**Exercise details**
Retype the data below, every word of it, exactly.

┌─ Supplied material

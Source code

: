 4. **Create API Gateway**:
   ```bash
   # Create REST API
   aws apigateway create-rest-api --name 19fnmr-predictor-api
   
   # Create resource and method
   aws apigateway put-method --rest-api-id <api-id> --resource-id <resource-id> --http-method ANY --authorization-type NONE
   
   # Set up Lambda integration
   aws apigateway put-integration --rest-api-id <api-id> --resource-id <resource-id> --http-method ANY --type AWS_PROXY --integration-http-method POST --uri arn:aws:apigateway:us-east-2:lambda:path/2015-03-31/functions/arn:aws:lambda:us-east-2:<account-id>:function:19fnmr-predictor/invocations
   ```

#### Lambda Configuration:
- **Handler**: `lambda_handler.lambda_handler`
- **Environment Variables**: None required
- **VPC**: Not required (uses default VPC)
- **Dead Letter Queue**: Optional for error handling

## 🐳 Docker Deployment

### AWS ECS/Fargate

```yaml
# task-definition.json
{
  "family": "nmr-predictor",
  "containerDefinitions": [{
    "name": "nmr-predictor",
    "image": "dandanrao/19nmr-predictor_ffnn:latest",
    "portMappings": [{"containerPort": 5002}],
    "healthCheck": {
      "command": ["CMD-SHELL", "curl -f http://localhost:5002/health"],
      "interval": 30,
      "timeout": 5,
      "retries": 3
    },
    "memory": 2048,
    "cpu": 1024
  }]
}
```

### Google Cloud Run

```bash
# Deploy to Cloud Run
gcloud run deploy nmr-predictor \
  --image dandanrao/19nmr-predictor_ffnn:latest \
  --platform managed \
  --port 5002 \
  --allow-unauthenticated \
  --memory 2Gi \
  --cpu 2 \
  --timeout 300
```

└─

**Output for this task**
Source code

: 4. **Create API Gateway**:
   ```bash
   # Create REST API
   aws apigateway create-rest-api --name 19fnmr-predictor-api
   
   # Create resource and method
   aws apigateway put-method --rest-api-id <api-id> --resource-id <resource-id> --http-method ANY --authorization-type NONE
   
   # Set up Lambda integration
   aws apigateway put-integration --rest-api-id <api-id> --resource-id <resource-id> --http-method ANY --type AWS_PROXY --integration-http-method POST --uri arn:aws:apigateway:us-east-2:lambda:path/2015-03-31/functions/arn:aws:lambda:us-east-2:<account-id>:function:19fnmr-predictor/invocations
   ```

#### Lambda Configuration:
- **Handler**: `lambda_handler.lambda_handler`
- **Environment Variables**: None required
- **VPC**: Not required (uses default VPC)
- **Dead Letter Queue**: Optional for error handling

## 🐳 Docker Deployment

### AWS ECS/Fargate

```yaml
# task-definition.json
{
  "family": "nmr-predictor",
  "containerDefinitions": [{
    "name": "nmr-predictor",
    "image": "dandanrao/19nmr-predictor_ffnn:latest",
    "portMappings": [{"containerPort": 5002}],
    "healthCheck": {
      "command": ["CMD-SHELL", "curl -f http://localhost:5002/health"],
      "interval": 30,
      "timeout": 5,
      "retries": 3
    },
    "memory": 2048,
    "cpu": 1024
  }]
}
```

### Google Cloud Run

```bash
# Deploy to Cloud Run
gcloud run deploy nmr-predictor \
  --image dandanrao/19nmr-predictor_ffnn:latest \
  --platform managed \
  --port 5002 \
  --allow-unauthenticated \
  --memory 2Gi \
  --cpu 2 \
  --timeout 300
```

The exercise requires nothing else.